======== Dataset excerpts
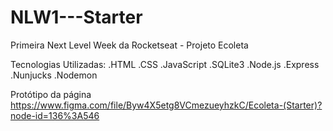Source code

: # NLW1---Starter
Primeira Next Level Week da Rocketseat - Projeto Ecoleta

Tecnologias Utilizadas:
.HTML
.CSS
.JavaScript
.SQLite3
.Node.js
.Express
.Nunjucks
.Nodemon

Protótipo da página https://www.figma.com/file/Byw4X5etg8VCmezueyhzkC/Ecoleta-(Starter)?node-id=136%3A546
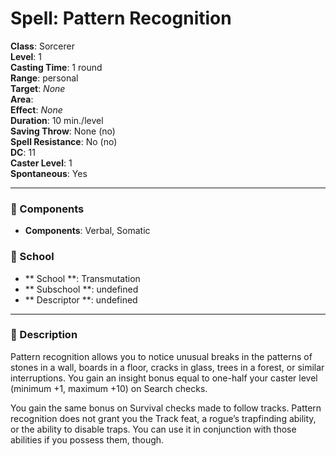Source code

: 
# Spell: Pattern Recognition
**Class**: Sorcerer  
**Level**: 1  
**Casting Time**: 1 round  
**Range**: personal  
**Target**: _None_  
**Area**:   
**Effect**: _None_  
**Duration**: 10 min./level  
**Saving Throw**: None (no)  
**Spell Resistance**: No (no)  
**DC**: 11  
**Caster Level**: 1  
**Spontaneous**: Yes

---

### 🔮 Components
- **Components**: Verbal, Somatic

### 🏫 School
- ** School **: Transmutation
- ** Subschool **: undefined
- ** Descriptor **: undefined
---

### 📜 Description
Pattern recognition allows you to notice unusual breaks in the patterns of stones in a wall, boards in a floor, cracks in glass, trees in a forest, or similar interruptions. You gain an insight bonus equal to one-half your caster level (minimum +1, maximum +10) on Search checks.

You gain the same bonus on Survival checks made to follow tracks. Pattern recognition does not grant you the Track feat, a rogue’s trapfinding ability, or the ability to disable traps. You can use it in conjunction with those abilities if you possess them, though.
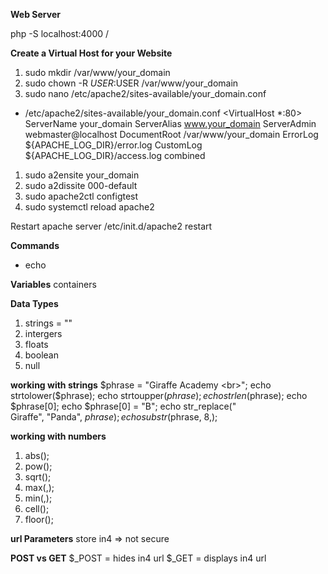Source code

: **Web Server**

php -S localhost:4000 /

**Create a Virtual Host for your Website**

1. sudo mkdir /var/www/your_domain
2. sudo chown -R $USER:$USER /var/www/your_domain
3. sudo nano /etc/apache2/sites-available/your_domain.conf

- /etc/apache2/sites-available/your_domain.conf
  <VirtualHost \*:80>
  ServerName your_domain
  ServerAlias www.your_domain
  ServerAdmin webmaster@localhost
  DocumentRoot /var/www/your_domain
  ErrorLog ${APACHE_LOG_DIR}/error.log
  CustomLog ${APACHE_LOG_DIR}/access.log combined
  </VirtualHost>

1. sudo a2ensite your_domain
2. sudo a2dissite 000-default
3. sudo apache2ctl configtest
4. sudo systemctl reload apache2

Restart apache server
/etc/init.d/apache2 restart

**Commands**

- echo

**Variables**
containers

**Data Types**
1. strings = ""
2. intergers
3. floats
4. boolean
5. null

**working with strings**
 $phrase = "Giraffe Academy <br>";
 echo strtolower($phrase);
 echo strtoupper($phrase);
 echo strlen($phrase);
 echo $phrase[0];
 echo $phrase[0] = "B";
 echo str_replace("<br>Giraffe", "Panda", $phrase);
 echo substr($phrase, 8,);

**working with numbers**
1. abs();
2. pow();
3. sqrt();
4. max(,);
5. min(,);
6. cell();
7. floor();

**url Parameters**
store in4 => not secure

**POST vs GET**
$_POST = hides in4 url
$_GET = displays in4 url
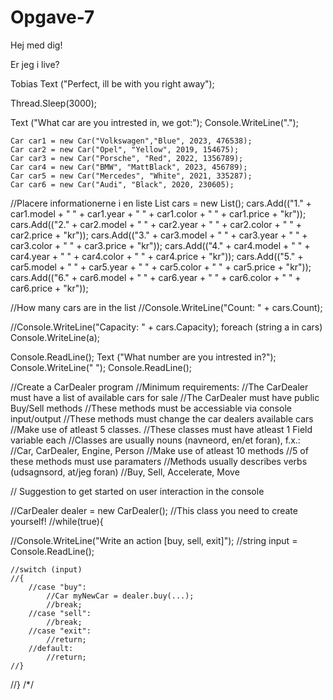 # Opgave-7
Hej med dig!

Er jeg i live?


Tobias Text ("Perfect, ill be with you right away");

Thread.Sleep(3000);

Text ("What car are you intrested in, we got:");
Console.WriteLine(".");


    Car car1 = new Car("Volkswagen","Blue", 2023, 476538);
    Car car2 = new Car("Opel", "Yellow", 2019, 154675);
    Car car3 = new Car("Porsche", "Red", 2022, 1356789);
    Car car4 = new Car("BMW", "MattBlack", 2023, 456789);
    Car car5 = new Car("Mercedes", "White", 2021, 335287);
    Car car6 = new Car("Audi", "Black", 2020, 230605);

//Placere informationerne i en liste 
List<string> cars = new List<string>();
cars.Add(("1." + car1.model + " " + car1.year + " " + car1.color + " " + car1.price + "kr"));
cars.Add(("2." + car2.model + " " + car2.year + " " + car2.color + " " + car2.price + "kr"));
cars.Add(("3." + car3.model + " " + car3.year + " " + car3.color + " " + car3.price + "kr"));
cars.Add(("4." + car4.model + " " + car4.year + " " + car4.color + " " + car4.price + "kr"));
cars.Add(("5." + car5.model + " " + car5.year + " " + car5.color + " " + car5.price + "kr"));
cars.Add(("6." + car6.model + " " + car6.year + " " + car6.color + " " + car6.price + "kr"));

//How many cars are in the list
//Console.WriteLine("Count: " + cars.Count);

//Console.WriteLine("Capacity: " + cars.Capacity);
foreach (string a in cars)
    Console.WriteLine(a);

Console.ReadLine();
Text ("What number are you intrested in?");
Console.WriteLine(" ");
Console.ReadLine();


//Create a CarDealer program
//Minimum requirements:
//The CarDealer must have a list of available cars for sale
//The CarDealer must have public Buy/Sell methods
//These methods must be accessiable via console input/output
//These methods must change the car dealers available cars
//Make use of atleast 5 classes.
//These classes must have atleast 1 Field variable each
//Classes are usually nouns (navneord, en/et foran), f.x.:
//Car, CarDealer, Engine, Person
//Make use of atleast 10 methods
//5 of these methods must use paramaters
//Methods usually describes verbs (udsagnsord, at/jeg foran)
//Buy, Sell, Accelerate, Move


// Suggestion to get started on user interaction in the console


//CarDealer dealer = new CarDealer(); //This class you need to create yourself!
//while(true){

  //Console.WriteLine("Write an action [buy, sell, exit]");
    //string input = Console.ReadLine();

    //switch (input)
    //{
        //case "buy":
            //Car myNewCar = dealer.buy(...);
            //break;
        //case "sell":
            //break;
        //case "exit":
            //return;
        //default:
            //return;
    //}
//}
/*/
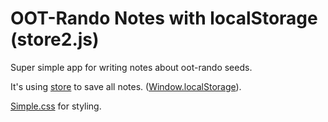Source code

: # OOT-Rando Notes with localStorage (store2.js)
Super simple app for writing notes about oot-rando seeds.

It's using [store](https://github.com/nbubna/store) to save all notes. ([Window.localStorage](https://developer.mozilla.org/en-US/docs/Web/API/Window/localStorage)).

[Simple.css](https://simplecss.org/) for styling.
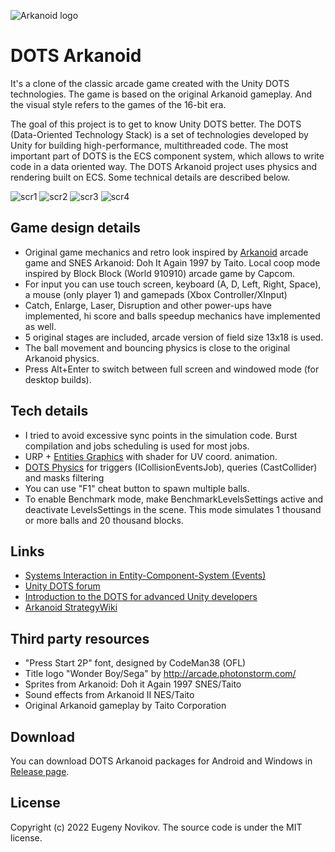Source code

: ![Arkanoid logo](/Images/icon.png)

# DOTS Arkanoid

It's a clone of the classic arcade game created with the Unity DOTS technologies. The game is based on the original Arkanoid gameplay. And the visual style refers to the games of the 16-bit era.

The goal of this project is to get to know Unity DOTS better. The DOTS (Data-Oriented Technology Stack) is a set of technologies developed by Unity for building high-performance, multithreaded code. The most important part of DOTS is the ECS component system, which allows to write code in a data oriented way. The DOTS Arkanoid project uses physics and rendering built on ECS. Some technical details are described below.

![scr1](/Images/1s.png) ![scr2](/Images/2s.png)
![scr3](/Images/3s.png) ![scr4](/Images/4s.png)

## Game design details

* Original game mechanics and retro look inspired by [Arkanoid](https://en.wikipedia.org/wiki/Arkanoid) arcade game and SNES Arkanoid: Doh It Again 1997 by Taito. Local coop mode inspired by Block Block (World 910910) arcade game by Capcom.
* For input you can use touch screen, keyboard (A, D, Left, Right, Space), a mouse (only player 1) and gamepads (Xbox Controller/XInput)
* Catch, Enlarge, Laser, Disruption and other power-ups have implemented, hi score and balls speedup mechanics have implemented as well.
* 5 original stages are included, arcade version of field size 13x18 is used.
* The ball movement and bouncing physics is close to the original Arkanoid physics.
* Press Alt+Enter to switch between full screen and windowed mode (for desktop builds).

## Tech details

* I tried to avoid excessive sync points in the simulation code. Burst compilation and jobs scheduling is used for most jobs.
* URP + [Entities Graphics](https://docs.unity3d.com/Packages/com.unity.entities.graphics@1.3/manual/index.html) with shader for UV coord. animation.
* [DOTS Physics](https://docs.unity3d.com/Packages/com.unity.physics@latest/index.html) for triggers (ICollisionEventsJob), queries (CastCollider) and masks filtering
* You can use "F1" cheat button to spawn multiple balls.
* To enable Benchmark mode, make BenchmarkLevelsSettings active and deactivate LevelsSettings in the scene. This mode simulates 1 thousand or more balls and 20 thousand blocks.

## Links

* [Systems Interaction in Entity-Component-System (Events)](https://medium.com/@ben.rasooli/systems-interaction-in-entity-component-system-events-4a050153c8ac)
* [Unity DOTS forum](https://forum.unity.com/forums/data-oriented-technology-stack.147/)
* [Introduction to the DOTS for advanced Unity developers](https://unity.com/resources/introduction-to-dots-ebook)
* [Arkanoid StrategyWiki](https://strategywiki.org/wiki/Arkanoid/Gameplay)

## Third party resources

* "Press Start 2P" font, designed by CodeMan38 (OFL)
* Title logo "Wonder Boy/Sega" by http://arcade.photonstorm.com/
* Sprites from Arkanoid: Doh it Again 1997 SNES/Taito
* Sound effects from Arkanoid II NES/Taito
* Original Arkanoid gameplay by Taito Corporation

## Download

You can download DOTS Arkanoid packages for Android and Windows in [Release page](https://github.com/EugenyN/DOTS-Arkanoid/releases).


## License

Copyright (c) 2022 Eugeny Novikov. The source code is under the MIT license.
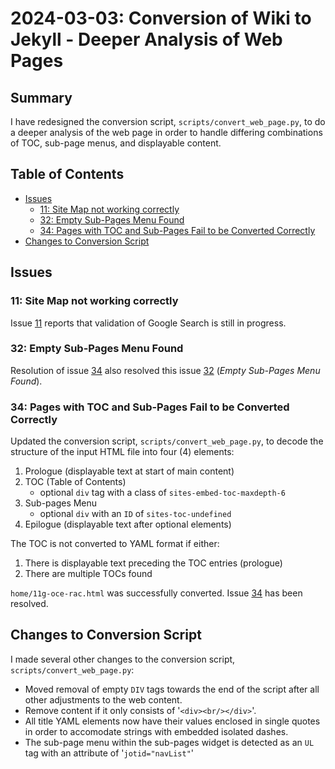 # 2024-03-03: Conversion of Wiki to Jekyll - Deeper Analysis of Web Pages

## Summary

I have redesigned the conversion script, `scripts/convert_web_page.py`, to do a deeper analysis of the web page in order to handle differing combinations of TOC, sub-page menus, and displayable content.

## Table of Contents

* [Issues](#issues)
  * [11: Site Map not working correctly](#11-site-map-not-working-correctly)
  * [32: Empty Sub-Pages Menu Found](#32-empty-sub-pages-menu-found)
  * [34: Pages with TOC and Sub-Pages Fail to be Converted Correctly](#34-pages-with-toc-and-sub-pages-fail-to-be-converted-correctly)
* [Changes to Conversion Script](#changes-to-conversion-script)

## Issues

### 11: Site Map not working correctly

Issue [11](https://github.com/dfhawthorne/dfhawthorne.github.io/issues/11) reports that validation of Google Search is still in progress.

### 32: Empty Sub-Pages Menu Found

Resolution of issue [34](https://github.com/dfhawthorne/dfhawthorne.github.io/issues/34) also resolved this issue [32](https://github.com/dfhawthorne/dfhawthorne.github.io/issues/32) (_Empty Sub-Pages Menu Found_).

### 34: Pages with TOC and Sub-Pages Fail to be Converted Correctly

Updated the conversion script, `scripts/convert_web_page.py`, to decode the structure of the input HTML file into four (4) elements:

1. Prologue (displayable text at start of main content)
1. TOC (Table of Contents)
   - optional `div` tag with a class of `sites-embed-toc-maxdepth-6`
1. Sub-pages Menu
   - optional `div` with an `ID` of `sites-toc-undefined`
1. Epilogue (displayable text after optional elements)

The TOC is not converted to YAML format if either:

1. There is displayable text preceding the TOC entries (prologue)
1. There are multiple TOCs found

`home/11g-oce-rac.html` was successfully converted. Issue [34](https://github.com/dfhawthorne/dfhawthorne.github.io/issues/34) has been resolved.

## Changes to Conversion Script

I made several other changes to the conversion script, `scripts/convert_web_page.py`:

- Moved removal of empty `DIV` tags towards the end of the script after all other adjustments to the web content.
- Remove content if it only consists of '`<div><br/></div>`'.
- All title YAML elements now have their values enclosed in single quotes in order to accomodate strings with embedded isolated dashes.
- The sub-page menu within the sub-pages widget is detected as an `UL` tag with an attribute of '`jotid="navList"`'
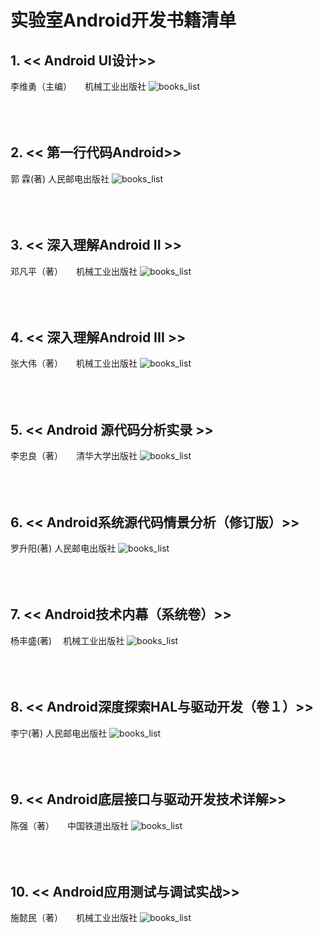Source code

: 
# 实验室Android开发书籍清单

## 1. << Android UI设计>>
李维勇（主编）　　机械工业出版社
![books_list](images/book1_ui.png)  
 <br />    
 <br />     
## 2. << 第一行代码Android>>
郭 霖(著)  人民邮电出版社
![books_list](images/book2_first_code.png)   
 <br />   
 <br />   
## 3. << 深入理解Android II >>
邓凡平（著）　　机械工业出版社
![books_list](images/book3_deep2.png)    
 <br />     
 <br />    
## 4. << 深入理解Android III >>
张大伟（著）　　机械工业出版社
![books_list](images/book4_deep3.png)    
 <br />    
 <br />    
## 5. << Android 源代码分析实录 >>
李忠良（著）　　清华大学出版社
![books_list](images/book5_note.png)      
 <br />   
 <br />    
## 6. << Android系统源代码情景分析（修订版）>>
罗升阳(著)  人民邮电出版社
![books_list](images/book6_analyse.png)       
 <br />    
 <br />   
## 7. << Android技术内幕（系统卷）>>
杨丰盛(著)  　机械工业出版社
![books_list](images/book7_inside.png)      
 <br />   
 <br />   
## 8. << Android深度探索HAL与驱动开发（卷１）>>
李宁(著)  人民邮电出版社
![books_list](images/book8_driver_develop.png)      
 <br />    
 <br />   
## 9. << Android底层接口与驱动开发技术详解>>
陈强（著）　　中国铁道出版社
![books_list](images/book9_driver_analyse.png)      
 <br />    
 <br />    
## 10. << Android应用测试与调试实战>>
施懿民（著）　　机械工业出版社
![books_list](images/book10_test.png)      

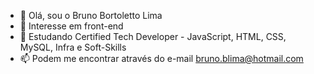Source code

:- 👋 Olá, sou o Bruno Bortoletto Lima
- 👀 Interesse em front-end
- 🌱 Estudando Certified Tech Developer - JavaScript, HTML, CSS, MySQL, Infra e Soft-Skills
- 📫 Podem me encontrar através do e-mail bruno.blima@hotmail.com

<!---
brunobortolettolima/brunobortolettolima is a ✨ special ✨ repository because its `README.md` (this file) appears on your GitHub profile.
You can click the Preview link to take a look at your changes.
--->
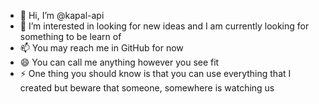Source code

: - 👋 Hi, I’m @kapal-api
- 👀 I’m interested in looking for new ideas and I am currently looking for something to be learn of
- 📫 You may reach me in GitHub for now
- 😄 You can call me anything however you see fit
- ⚡ One thing you should know is that you can use everything that I created but beware that someone, somewhere is watching us

<!---
kapal-api/kapal-api is a ✨ special ✨ repository because its `README.md` (this file) appears on your GitHub profile.
You can click the Preview link to take a look at your changes.
--->

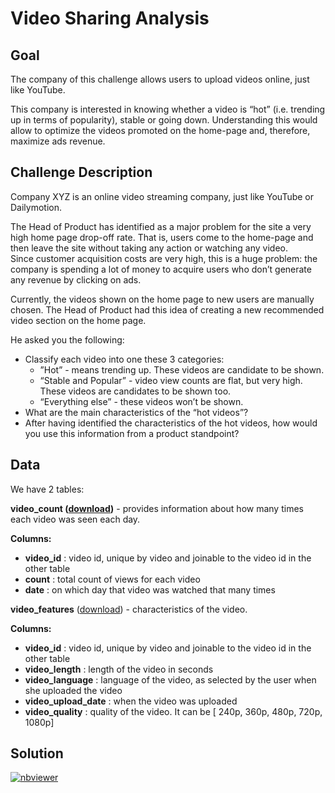# Video Sharing Analysis

## Goal

The company of this challenge allows users to upload videos online, just like YouTube.

This company is interested in knowing whether a video is “hot” (i.e. trending up in terms of popularity), stable or going down. Understanding this would allow to optimize the videos promoted on the home-page and, therefore, maximize ads revenue.

## Challenge Description

Company XYZ is an online video streaming company, just like YouTube or Dailymotion.

The Head of Product has identified as a major problem for the site a very high home page drop-off rate. That is, users come to the home-page and then leave the site without taking any action or watching any video.  
Since customer acquisition costs are very high, this is a huge problem: the company is spending a lot of money to acquire users who don’t generate any revenue by clicking on ads.

Currently, the videos shown on the home page to new users are manually chosen. The Head of Product had this idea of creating a new recommended video section on the home page.

He asked you the following:

- Classify each video into one these 3 categories:
    - ”Hot” - means trending up. These videos are candidate to be shown.
    - “Stable and Popular” - video view counts are flat, but very high. These videos are candidates to be shown too.
    - “Everything else” - these videos won’t be shown.  
- What are the main characteristics of the “hot videos”?
- After having identified the characteristics of the hot videos, how would you use this information from a product standpoint?

## Data

We have 2 tables:

**video_count ([download]())** - provides information about how many times each video was seen each day.

**Columns:**

- **video_id** : video id, unique by video and joinable to the video id in the other table
- **count** : total count of views for each video
- **date** : on which day that video was watched that many times

**video_features** ([download]()) - characteristics of the video.

**Columns:**

- **video_id** : video id, unique by video and joinable to the video id in the other table
- **video_length** : length of the video in seconds
- **video_language** : language of the video, as selected by the user when she uploaded the video
- **video_upload_date** : when the video was uploaded
- **video_quality** : quality of the video. It can be \[ 240p, 360p, 480p, 720p, 1080p\]

## Solution

[![nbviewer](https://camo.githubusercontent.com/a2b8b49ec63c501c07f7f5d73ced6fdee58a337609d4a6962d6ec5b4fbd3fec9/68747470733a2f2f696d672e736869656c64732e696f2f62616467652f72656e6465722d6e627669657765722d6f72616e67652e737667)](https://nbviewer.org/gist/sparsh-ai/061621635fbd033a9e8dbca8361abc41)
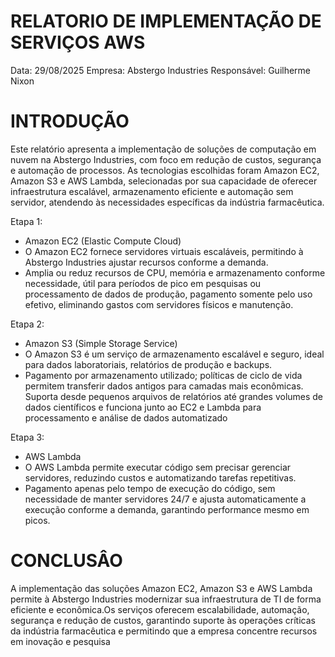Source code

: # RELATORIO DE IMPLEMENTAÇÃO DE SERVIÇOS AWS

Data: 29/08/2025
Empresa: Abstergo Industries
Responsável: Guilherme Nixon

# INTRODUÇÃO
Este relatório apresenta a implementação de soluções de computação em nuvem na Abstergo Industries, com foco em redução de custos, segurança e automação de processos.
As tecnologias escolhidas foram Amazon EC2, Amazon S3 e AWS Lambda, selecionadas por sua capacidade de oferecer infraestrutura escalável, armazenamento eficiente e automação sem servidor, atendendo às necessidades específicas da indústria farmacêutica.

Etapa 1:
- Amazon EC2 (Elastic Compute Cloud)
- O Amazon EC2 fornece servidores virtuais escaláveis, permitindo à Abstergo Industries ajustar recursos conforme a demanda.
- Amplia ou reduz recursos de CPU, memória e armazenamento conforme necessidade, útil para períodos de pico em pesquisas ou processamento de dados de produção, pagamento somente pelo uso efetivo, eliminando gastos com servidores físicos e manutenção.

Etapa 2:
- Amazon S3 (Simple Storage Service)
- O Amazon S3 é um serviço de armazenamento escalável e seguro, ideal para dados laboratoriais, relatórios de produção e backups.
- Pagamento por armazenamento utilizado; políticas de ciclo de vida permitem transferir dados antigos para camadas mais econômicas. Suporta desde pequenos arquivos de relatórios até grandes volumes de dados científicos e funciona junto ao EC2 e Lambda para processamento e análise de dados automatizado

Etapa 3:
- AWS Lambda
- O AWS Lambda permite executar código sem precisar gerenciar servidores, reduzindo custos e automatizando tarefas repetitivas.
- Pagamento apenas pelo tempo de execução do código, sem necessidade de manter servidores 24/7 e ajusta automaticamente a execução conforme a demanda, garantindo performance mesmo em picos.

# CONCLUSÂO
A implementação das soluções Amazon EC2, Amazon S3 e AWS Lambda permite à Abstergo Industries modernizar sua infraestrutura de TI de forma eficiente e econômica.Os serviços oferecem escalabilidade, automação, segurança e redução de custos, garantindo suporte às operações críticas da indústria farmacêutica e permitindo que a empresa concentre recursos em inovação e pesquisa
================
Pictures stay out. Print the lines of the records above exactly, from the first through the one with "### 📜 Description".

Written answer:
Source code

: # NLW1---Starter
Primeira Next Level Week da Rocketseat - Projeto Ecoleta

Tecnologias Utilizadas:
.HTML
.CSS
.JavaScript
.SQLite3
.Node.js
.Express
.Nunjucks
.Nodemon

Protótipo da página https://www.figma.com/file/Byw4X5etg8VCmezueyhzkC/Ecoleta-(Starter)?node-id=136%3A546
Source code

: 
# Spell: Pattern Recognition
**Class**: Sorcerer  
**Level**: 1  
**Casting Time**: 1 round  
**Range**: personal  
**Target**: _None_  
**Area**:   
**Effect**: _None_  
**Duration**: 10 min./level  
**Saving Throw**: None (no)  
**Spell Resistance**: No (no)  
**DC**: 11  
**Caster Level**: 1  
**Spontaneous**: Yes

---

### 🔮 Components
- **Components**: Verbal, Somatic

### 🏫 School
- ** School **: Transmutation
- ** Subschool **: undefined
- ** Descriptor **: undefined
---

### 📜 Description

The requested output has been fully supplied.